From: The Week
A Pittsburgh woman is claiming that Bank of America wrongfully foreclosed on her home, and in so doing ransacked her possessions, cut her power lines, padlocked her doors, and confiscated her pet parrot. Angela Iannelli, 46—who was away when repo men allegedly made off with her beloved blue macaw, Luke—says she’s still “afraid to set foot in her house” and has filed a civil suit against BoA (the bank reportedly admits the foreclosure was a “mistake”). (Watch an ABC report about Angela Iannelli’s foreclosed home.) Here, four more individuals claiming wrongful repossession nightmares:
Wedding dress and all?
Last December, Nilly Mauck, 31, says she came home to find her décor brutally simplified. Mauck claims contractors assigned to repossess condo No. 1156 mistakenly carted off all the furnishing and possessions in No. 1157 — her Las Vegas apartment of two years — everything from immigration records to her wedding dress. Though she’s demanded “$100,000 to $200,000” in compensation, the Realtor has offered only $5,000. Mauck says she’s seeking legal advice and learning “to live with the clothes on her back.”

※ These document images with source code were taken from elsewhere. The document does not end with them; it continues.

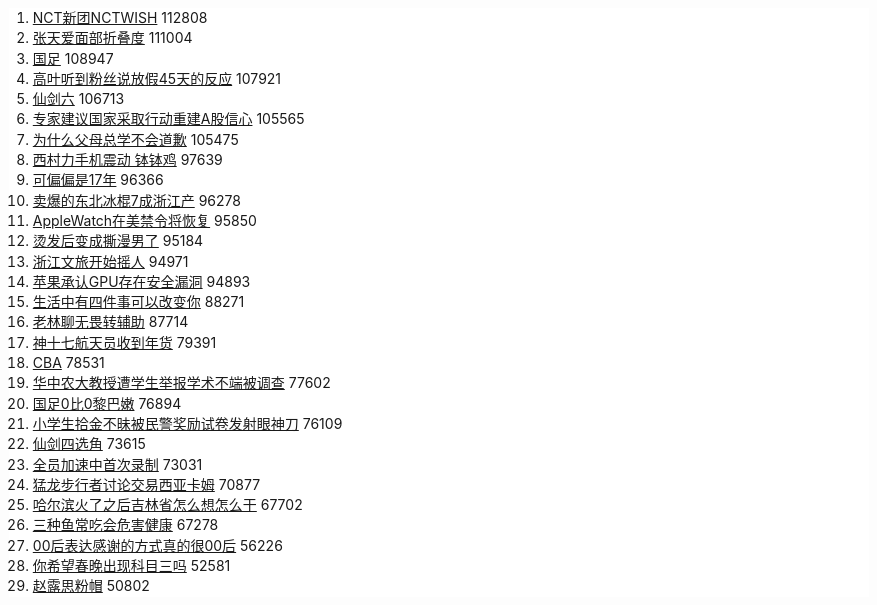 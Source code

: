 1. [NCT新团NCTWISH](https://s.weibo.com/weibo?q=%23NCT%E6%96%B0%E5%9B%A2NCTWISH%23&t=31&band_rank=46&Refer=top) 112808
1. [张天爱面部折叠度](https://s.weibo.com/weibo?q=%23%E5%BC%A0%E5%A4%A9%E7%88%B1%E9%9D%A2%E9%83%A8%E6%8A%98%E5%8F%A0%E5%BA%A6%23&t=31&band_rank=16&Refer=top) 111004
1. [国足](https://s.weibo.com/weibo?q=%E5%9B%BD%E8%B6%B3&t=31&band_rank=45&Refer=top) 108947
1. [高叶听到粉丝说放假45天的反应](https://s.weibo.com/weibo?q=%23%E9%AB%98%E5%8F%B6%E5%90%AC%E5%88%B0%E7%B2%89%E4%B8%9D%E8%AF%B4%E6%94%BE%E5%81%8745%E5%A4%A9%E7%9A%84%E5%8F%8D%E5%BA%94%23&t=31&band_rank=35&Refer=top) 107921
1. [仙剑六](https://s.weibo.com/weibo?q=%E4%BB%99%E5%89%91%E5%85%AD&t=31&band_rank=46&Refer=top) 106713
1. [专家建议国家采取行动重建A股信心](https://s.weibo.com/weibo?q=%23%E4%B8%93%E5%AE%B6%E5%BB%BA%E8%AE%AE%E5%9B%BD%E5%AE%B6%E9%87%87%E5%8F%96%E8%A1%8C%E5%8A%A8%E9%87%8D%E5%BB%BAA%E8%82%A1%E4%BF%A1%E5%BF%83%23&t=31&band_rank=30&Refer=top) 105565
1. [为什么父母总学不会道歉](https://s.weibo.com/weibo?q=%E4%B8%BA%E4%BB%80%E4%B9%88%E7%88%B6%E6%AF%8D%E6%80%BB%E5%AD%A6%E4%B8%8D%E4%BC%9A%E9%81%93%E6%AD%89&t=31&band_rank=47&Refer=top) 105475
1. [西村力手机震动 钵钵鸡](https://s.weibo.com/weibo?q=%E8%A5%BF%E6%9D%91%E5%8A%9B%E6%89%8B%E6%9C%BA%E9%9C%87%E5%8A%A8%20%E9%92%B5%E9%92%B5%E9%B8%A1&t=31&band_rank=48&Refer=top) 97639
1. [可偏偏是17年](https://s.weibo.com/weibo?q=%E5%8F%AF%E5%81%8F%E5%81%8F%E6%98%AF17%E5%B9%B4&t=31&band_rank=34&Refer=top) 96366
1. [卖爆的东北冰棍7成浙江产](https://s.weibo.com/weibo?q=%23%E5%8D%96%E7%88%86%E7%9A%84%E4%B8%9C%E5%8C%97%E5%86%B0%E6%A3%8D7%E6%88%90%E6%B5%99%E6%B1%9F%E4%BA%A7%23&t=31&band_rank=50&Refer=top) 96278
1. [AppleWatch在美禁令将恢复](https://s.weibo.com/weibo?q=%23AppleWatch%E5%9C%A8%E7%BE%8E%E7%A6%81%E4%BB%A4%E5%B0%86%E6%81%A2%E5%A4%8D%23&t=31&band_rank=42&Refer=top) 95850
1. [烫发后变成撕漫男了](https://s.weibo.com/weibo?q=%E7%83%AB%E5%8F%91%E5%90%8E%E5%8F%98%E6%88%90%E6%92%95%E6%BC%AB%E7%94%B7%E4%BA%86&t=31&band_rank=42&Refer=top) 95184
1. [浙江文旅开始摇人](https://s.weibo.com/weibo?q=%23%E6%B5%99%E6%B1%9F%E6%96%87%E6%97%85%E5%BC%80%E5%A7%8B%E6%91%87%E4%BA%BA%23&t=31&band_rank=49&Refer=top) 94971
1. [苹果承认GPU存在安全漏洞](https://s.weibo.com/weibo?q=%23%E8%8B%B9%E6%9E%9C%E6%89%BF%E8%AE%A4GPU%E5%AD%98%E5%9C%A8%E5%AE%89%E5%85%A8%E6%BC%8F%E6%B4%9E%23&t=31&band_rank=49&Refer=top) 94893
1. [生活中有四件事可以改变你](https://s.weibo.com/weibo?q=%E7%94%9F%E6%B4%BB%E4%B8%AD%E6%9C%89%E5%9B%9B%E4%BB%B6%E4%BA%8B%E5%8F%AF%E4%BB%A5%E6%94%B9%E5%8F%98%E4%BD%A0&t=31&band_rank=50&Refer=top) 88271
1. [老林聊无畏转辅助](https://s.weibo.com/weibo?q=%23%E8%80%81%E6%9E%97%E8%81%8A%E6%97%A0%E7%95%8F%E8%BD%AC%E8%BE%85%E5%8A%A9%23&t=31&band_rank=50&Refer=top) 87714
1. [神十七航天员收到年货](https://s.weibo.com/weibo?q=%23%E7%A5%9E%E5%8D%81%E4%B8%83%E8%88%AA%E5%A4%A9%E5%91%98%E6%94%B6%E5%88%B0%E5%B9%B4%E8%B4%A7%23&t=31&band_rank=37&Refer=top) 79391
1. [CBA](https://s.weibo.com/weibo?q=CBA&t=31&band_rank=49&Refer=top) 78531
1. [华中农大教授遭学生举报学术不端被调查](https://s.weibo.com/weibo?q=%23%E5%8D%8E%E4%B8%AD%E5%86%9C%E5%A4%A7%E6%95%99%E6%8E%88%E9%81%AD%E5%AD%A6%E7%94%9F%E4%B8%BE%E6%8A%A5%E5%AD%A6%E6%9C%AF%E4%B8%8D%E7%AB%AF%E8%A2%AB%E8%B0%83%E6%9F%A5%23&t=31&band_rank=21&Refer=top) 77602
1. [国足0比0黎巴嫩](https://s.weibo.com/weibo?q=%23%E5%9B%BD%E8%B6%B30%E6%AF%940%E9%BB%8E%E5%B7%B4%E5%AB%A9%23&t=31&band_rank=50&Refer=top) 76894
1. [小学生拾金不昧被民警奖励试卷发射眼神刀](https://s.weibo.com/weibo?q=%23%E5%B0%8F%E5%AD%A6%E7%94%9F%E6%8B%BE%E9%87%91%E4%B8%8D%E6%98%A7%E8%A2%AB%E6%B0%91%E8%AD%A6%E5%A5%96%E5%8A%B1%E8%AF%95%E5%8D%B7%E5%8F%91%E5%B0%84%E7%9C%BC%E7%A5%9E%E5%88%80%23&t=31&band_rank=41&Refer=top) 76109
1. [仙剑四选角](https://s.weibo.com/weibo?q=%E4%BB%99%E5%89%91%E5%9B%9B%E9%80%89%E8%A7%92&t=31&band_rank=44&Refer=top) 73615
1. [全员加速中首次录制](https://s.weibo.com/weibo?q=%23%E5%85%A8%E5%91%98%E5%8A%A0%E9%80%9F%E4%B8%AD%E9%A6%96%E6%AC%A1%E5%BD%95%E5%88%B6%23&t=31&band_rank=35&Refer=top) 73031
1. [猛龙步行者讨论交易西亚卡姆](https://s.weibo.com/weibo?q=%23%E7%8C%9B%E9%BE%99%E6%AD%A5%E8%A1%8C%E8%80%85%E8%AE%A8%E8%AE%BA%E4%BA%A4%E6%98%93%E8%A5%BF%E4%BA%9A%E5%8D%A1%E5%A7%86%23&t=31&band_rank=36&Refer=top) 70877
1. [哈尔滨火了之后吉林省怎么想怎么干](https://s.weibo.com/weibo?q=%23%E5%93%88%E5%B0%94%E6%BB%A8%E7%81%AB%E4%BA%86%E4%B9%8B%E5%90%8E%E5%90%89%E6%9E%97%E7%9C%81%E6%80%8E%E4%B9%88%E6%83%B3%E6%80%8E%E4%B9%88%E5%B9%B2%23&t=31&band_rank=47&Refer=top) 67702
1. [三种鱼常吃会危害健康](https://s.weibo.com/weibo?q=%E4%B8%89%E7%A7%8D%E9%B1%BC%E5%B8%B8%E5%90%83%E4%BC%9A%E5%8D%B1%E5%AE%B3%E5%81%A5%E5%BA%B7&t=31&band_rank=49&Refer=top) 67278
1. [00后表达感谢的方式真的很00后](https://s.weibo.com/weibo?q=%2300%E5%90%8E%E8%A1%A8%E8%BE%BE%E6%84%9F%E8%B0%A2%E7%9A%84%E6%96%B9%E5%BC%8F%E7%9C%9F%E7%9A%84%E5%BE%8800%E5%90%8E%23&t=31&band_rank=44&Refer=top) 56226
1. [你希望春晚出现科目三吗](https://s.weibo.com/weibo?q=%23%E4%BD%A0%E5%B8%8C%E6%9C%9B%E6%98%A5%E6%99%9A%E5%87%BA%E7%8E%B0%E7%A7%91%E7%9B%AE%E4%B8%89%E5%90%97%23&t=31&band_rank=48&Refer=top) 52581
1. [赵露思粉帽](https://s.weibo.com/weibo?q=%23%E8%B5%B5%E9%9C%B2%E6%80%9D%E7%B2%89%E5%B8%BD%23&t=31&band_rank=49&Refer=top) 50802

Dr. Alan Schroit claims he got a “putrid” surprise when he arrived at his Galveston, Texas, vacation home last October after Bank of America (“with which he has neither a relationship nor a mortgage”) allegedly repossessed his home and turned off the utilities, leaving 75 pounds of frozen salmon and halibut to rot in the fridge. Schroit, who’d been planning to grill the fish for 30 guests the next night, is suing the bank. (For its part, BoA does “not believe the case will show merit.”)

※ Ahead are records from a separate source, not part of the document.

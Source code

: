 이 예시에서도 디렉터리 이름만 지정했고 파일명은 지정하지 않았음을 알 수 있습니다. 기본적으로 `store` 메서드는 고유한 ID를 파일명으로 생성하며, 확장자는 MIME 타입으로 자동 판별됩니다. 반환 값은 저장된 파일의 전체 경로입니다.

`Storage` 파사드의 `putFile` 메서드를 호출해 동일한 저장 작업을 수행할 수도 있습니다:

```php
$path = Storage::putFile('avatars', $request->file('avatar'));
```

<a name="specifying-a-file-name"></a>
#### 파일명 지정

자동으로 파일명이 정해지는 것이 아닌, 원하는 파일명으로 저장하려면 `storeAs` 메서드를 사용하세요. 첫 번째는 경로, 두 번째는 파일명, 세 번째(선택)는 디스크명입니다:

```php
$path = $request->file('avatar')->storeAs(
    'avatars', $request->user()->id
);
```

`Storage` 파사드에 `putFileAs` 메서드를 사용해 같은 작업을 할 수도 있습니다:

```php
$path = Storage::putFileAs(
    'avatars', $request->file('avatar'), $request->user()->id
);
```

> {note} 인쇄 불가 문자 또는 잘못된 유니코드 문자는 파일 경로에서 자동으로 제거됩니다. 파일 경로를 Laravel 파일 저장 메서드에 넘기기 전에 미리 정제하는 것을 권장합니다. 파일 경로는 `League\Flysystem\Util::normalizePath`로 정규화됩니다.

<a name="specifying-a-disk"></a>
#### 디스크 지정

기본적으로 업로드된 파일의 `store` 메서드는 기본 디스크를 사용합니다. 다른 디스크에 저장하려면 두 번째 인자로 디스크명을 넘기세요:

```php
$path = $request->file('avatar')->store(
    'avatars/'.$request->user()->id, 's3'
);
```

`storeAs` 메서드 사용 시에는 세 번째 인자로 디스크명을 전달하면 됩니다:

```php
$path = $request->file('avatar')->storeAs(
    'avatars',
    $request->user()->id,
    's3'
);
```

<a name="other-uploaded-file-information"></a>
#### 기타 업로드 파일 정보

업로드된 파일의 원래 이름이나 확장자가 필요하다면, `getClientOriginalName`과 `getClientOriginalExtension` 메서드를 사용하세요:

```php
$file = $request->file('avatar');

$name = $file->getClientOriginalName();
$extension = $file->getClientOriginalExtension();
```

In 2008, Kissimmee, Fla., resident Denroy Bell was living in London, England, when — he claims — a confused local bank attempted to foreclose on his home. The institution, Citi-Residential, allegedly changed the locks and drained the swimming pool. “It was like an army came up and took over the house,” said Esther Goshop, Bell’s neighbor. Unusually gracious, Bell has asked only that Citi-Residential refill his pool and restore his locks.
A jury punished Countrywide Home Loans in January 2009 for failing to notice that it was repossessing and selling the wrong Las Vegas condo back in 2003. Sgt. Gerald Thitchener and his wife, Katrina, absent at the time, were awarded $3.4 million in damages. “[Countrywide] never even said they were sorry,” noted one juror. “[Though they did say] it would never happen again.”